EJF met notamment l’accent sur la lutte contre l’empiètement des chalutiers industriels dans les zones réservées aux pêcheurs artisanaux, ainsi que sur l’utilisation suspecte du port de Dakar par des navires de pêche lointaine potentiellement impliqués dans des activités de pêche INN. L’organisation insiste également sur la nécessité de lever l’opacité qui entoure le secteur de la pêche au Sénégal, notamment en ce qui concerne les chalutiers sénégalais appartenant à des étrangers.

Steve Trent, PDG et fondateur de l’EJF, a déclaré : « Les récentes élections présidentielles de mars 2024 ont apporté une nouvelle dynamique politique au Sénégal. La nouvelle génération de dirigeants n’est pas à l’origine de la crise de la pêche au Sénégal, mais elle peut y mettre fin. Les engagements clairs pris pendant la campagne électorale, tels que la promotion de la transparence, la révision des navires autorisés à pêcher sous le pavillon sénégalais, l’évaluation des conditions d’accès aux eaux sénégalaises, la protection de la pêche artisanale et le renforcement des systèmes nationaux de gestion des pêches et de la lutte contre la pêche INN, constituent un bon début ».

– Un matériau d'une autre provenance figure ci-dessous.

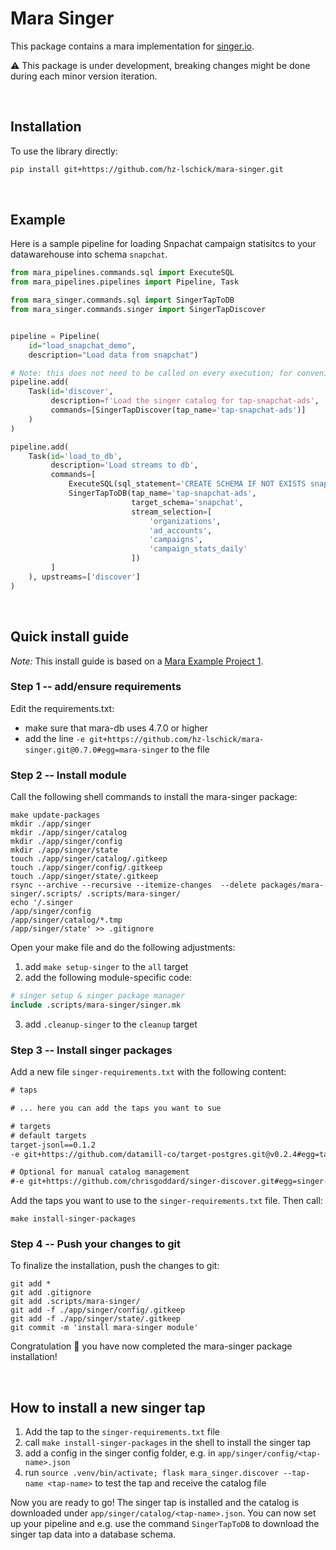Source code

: # Mara Singer

This package contains a mara implementation for [singer.io](https://www.singer.io/).

:warning: This package is under development, breaking changes might be done during each minor version iteration.

&nbsp;

## Installation

To use the library directly:

```bash
pip install git+https://github.com/hz-lschick/mara-singer.git
```

&nbsp;

## Example

Here is a sample pipeline for loading Snpachat campaign statisitcs to your datawarehouse into schema `snapchat`.

```python
from mara_pipelines.commands.sql import ExecuteSQL
from mara_pipelines.pipelines import Pipeline, Task

from mara_singer.commands.sql import SingerTapToDB
from mara_singer.commands.singer import SingerTapDiscover


pipeline = Pipeline(
    id="load_snapchat_demo",
    description="Load data from snapchat")

# Note: this does not need to be called on every execution; for convenience only it is put here
pipeline.add(
    Task(id='discover',
         description=f'Load the singer catalog for tap-snapchat-ads',
         commands=[SingerTapDiscover(tap_name='tap-snapchat-ads')]
    )
)

pipeline.add(
    Task(id='load_to_db',
         description='Load streams to db',
         commands=[
             ExecuteSQL(sql_statement='CREATE SCHEMA IF NOT EXISTS snapchat;'),
             SingerTapToDB(tap_name='tap-snapchat-ads',
                           target_schema='snapchat',
                           stream_selection=[
                               'organizations',
                               'ad_accounts',
                               'campaigns',
                               'campaign_stats_daily'
                           ])
         ]
    ), upstreams=['discover']
)
```

&nbsp;

## Quick install guide

*Note:* This install guide is based on a [Mara Example Project 1](https://github.com/mara/mara-example-project-1).

### Step 1 -- add/ensure requirements

Edit the requirements.txt:
* make sure that mara-db uses 4.7.0 or higher
* add the line `-e git+https://github.com/hz-lschick/mara-singer.git@0.7.0#egg=mara-singer` to the file

### Step 2 -- Install module

Call the following shell commands to install the mara-singer package:
```shell
make update-packages
mkdir ./app/singer
mkdir ./app/singer/catalog
mkdir ./app/singer/config
mkdir ./app/singer/state
touch ./app/singer/catalog/.gitkeep
touch ./app/singer/config/.gitkeep
touch ./app/singer/state/.gitkeep
rsync --archive --recursive --itemize-changes  --delete packages/mara-singer/.scripts/ .scripts/mara-singer/
echo '/.singer
/app/singer/config
/app/singer/catalog/*.tmp
/app/singer/state' >> .gitignore
```

Open your make file and do the following adjustments:

1. add `make setup-singer` to the `all` target
2. add the following module-specific code:
```Makefile
# singer setup & singer package manager
include .scripts/mara-singer/singer.mk
```
3. add `.cleanup-singer` to the `cleanup` target



### Step 3 -- Install singer packages

Add a new file `singer-requirements.txt` with the following content:

```requirements.txt
# taps

# ... here you can add the taps you want to sue

# targets
# default targets
target-jsonl==0.1.2
-e git+https://github.com/datamill-co/target-postgres.git@v0.2.4#egg=target-postgres

# Optional for manual catalog management
#-e git+https://github.com/chrisgoddard/singer-discover.git#egg=singer-discover
```

Add the taps you want to use to the `singer-requirements.txt` file.
Then call:

```shell
make install-singer-packages
```

### Step 4 -- Push your changes to git

To finalize the installation, push the changes to git:

```shell
git add *
git add .gitignore
git add .scripts/mara-singer/
git add -f ./app/singer/config/.gitkeep
git add -f ./app/singer/state/.gitkeep
git commit -m 'install mara-singer module'
```

Congratulation :tada: you have now completed the mara-singer package installation!

&nbsp;

## How to install a new singer tap

1. Add the tap to the `singer-requirements.txt` file
2. call `make install-singer-packages` in the shell to install the singer tap
3. add a config in the singer config folder, e.g. in `app/singer/config/<tap-name>.json`
4. run `source .venv/bin/activate; flask mara_singer.discover --tap-name <tap-name>` to test the tap and receive the catalog file

Now you are ready to go! The singer tap is installed and the catalog is downloaded under `app/singer/catalog/<tap-name>.json`.
You can now set up your pipeline and e.g. use the command `SingerTapToDB` to download the singer tap data into a database schema.
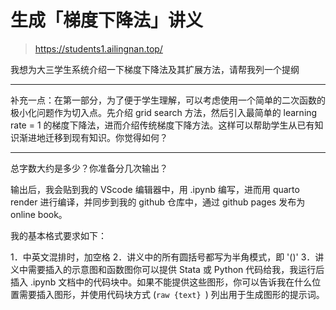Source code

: 
# 生成「梯度下降法」讲义

> <https://students1.ailingnan.top/>

我想为大三学生系统介绍一下梯度下降法及其扩展方法，请帮我列一个提纲

---

补充一点：在第一部分，为了便于学生理解，可以考虑使用一个简单的二次函数的极小化问题作为切入点。先介绍 grid search 方法，然后引入最简单的 learning rate = 1 的梯度下降法，进而介绍传统梯度下降方法。这样可以帮助学生从已有知识渐进地迁移到现有知识。你觉得如何？

---

总字数大约是多少？你准备分几次输出？

输出后，我会贴到我的 VScode 编辑器中，用 .ipynb 编写，进而用 quarto render 进行编译，并同步到我的 github 仓库中，通过 github pages 发布为 online book。

我的基本格式要求如下：

1．中英文混排时，加空格
2．讲义中的所有圆括号都写为半角模式，即 '()'
3．讲义中需要插入的示意图和函数图你可以提供 Stata 或 Python 代码给我，我运行后插入 .ipynb 文档中的代码块中。如果不能提供这些图形，你可以告诉我在什么位置需要插入图形，并使用代码块方式 (```raw {text} ```) 列出用于生成图形的提示词。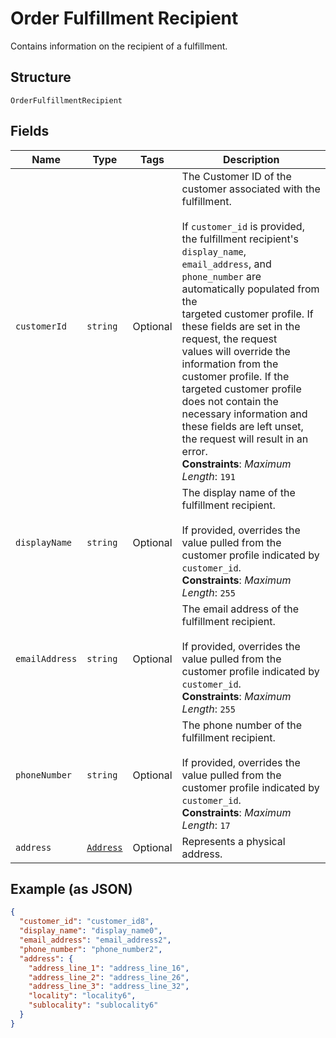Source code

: 
# Order Fulfillment Recipient

Contains information on the recipient of a fulfillment.

## Structure

`OrderFulfillmentRecipient`

## Fields

| Name | Type | Tags | Description |
|  --- | --- | --- | --- |
| `customerId` | `string` | Optional | The Customer ID of the customer associated with the fulfillment.<br><br>If `customer_id` is provided, the fulfillment recipient's `display_name`,<br>`email_address`, and `phone_number` are automatically populated from the<br>targeted customer profile. If these fields are set in the request, the request<br>values will override the information from the customer profile. If the<br>targeted customer profile does not contain the necessary information and<br>these fields are left unset, the request will result in an error.<br>**Constraints**: *Maximum Length*: `191` |
| `displayName` | `string` | Optional | The display name of the fulfillment recipient.<br><br>If provided, overrides the value pulled from the customer profile indicated by `customer_id`.<br>**Constraints**: *Maximum Length*: `255` |
| `emailAddress` | `string` | Optional | The email address of the fulfillment recipient.<br><br>If provided, overrides the value pulled from the customer profile indicated by `customer_id`.<br>**Constraints**: *Maximum Length*: `255` |
| `phoneNumber` | `string` | Optional | The phone number of the fulfillment recipient.<br><br>If provided, overrides the value pulled from the customer profile indicated by `customer_id`.<br>**Constraints**: *Maximum Length*: `17` |
| `address` | [`Address`](/doc/models/address.md) | Optional | Represents a physical address. |

## Example (as JSON)

```json
{
  "customer_id": "customer_id8",
  "display_name": "display_name0",
  "email_address": "email_address2",
  "phone_number": "phone_number2",
  "address": {
    "address_line_1": "address_line_16",
    "address_line_2": "address_line_26",
    "address_line_3": "address_line_32",
    "locality": "locality6",
    "sublocality": "sublocality6"
  }
}
```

« Depuis son élection, le nouveau gouvernement a réalisé des progrès significatifs, notamment la publication des listes de licences et la perspective de révision du Code des Pêches Maritimes. La décision de la Commission européenne est l’occasion de poursuivre sur cette lancée et de promouvoir la bonne gouvernance dans un secteur aussi vital pour la population et l’économie sénégalaise ».

EJF recommande vivement d’inscrire la Charte mondiale pour la transparence dans le secteur de la pêche dans le droit national et d’appliquer les principes de l’Initiative pour la transparence dans le secteur de la pêche. Ces mesures permettront d’atteindre les objectifs fixés par les nouveaux dirigeants politiques et d’offrir un océan sûr et durable. S’inscrivant dans la vision de Son Excellence le Président de la République, Bassirou Diomaye Faye, EJF exprime sa détermination et son engagement à travailler avec les autorités sénégalaises pour parvenir à une gestion durable et transparente des ressources halieutiques du pays.

A NOTER…

La Commission a émis cet avertissement en vertu du règlement (CE) n° 1005/2008, qui vise à « prévenir, décourager et éradiquer la pêche illicite, non déclarée et non réglementée », et qui inclut le système dit « des cartes ». EJF travaille à l’international pour informer les politiques et conduire des réformes systémiques et durables afin de protéger notre environnement et défendre les droits de l’homme. Nous enquêtons sur les abus, les dénonçons et soutenons les défenseurs de l’environnement, les peuples autochtones, les communautés et les journalistes indépendants en première ligne face à l’injustice environnementale. Nos campagnes visent à garantir un avenir pacifique, équitable et durable. Les chercheurs, cinéastes et militants travaillent avec nos partenaires locaux et avec les défenseurs de l’environnement dans le monde entier. Notre action en faveur de la justice environnementale vise à protéger le climat, les océans, les forêts et la faune sauvage de la planète et à défendre les droits fondamentaux.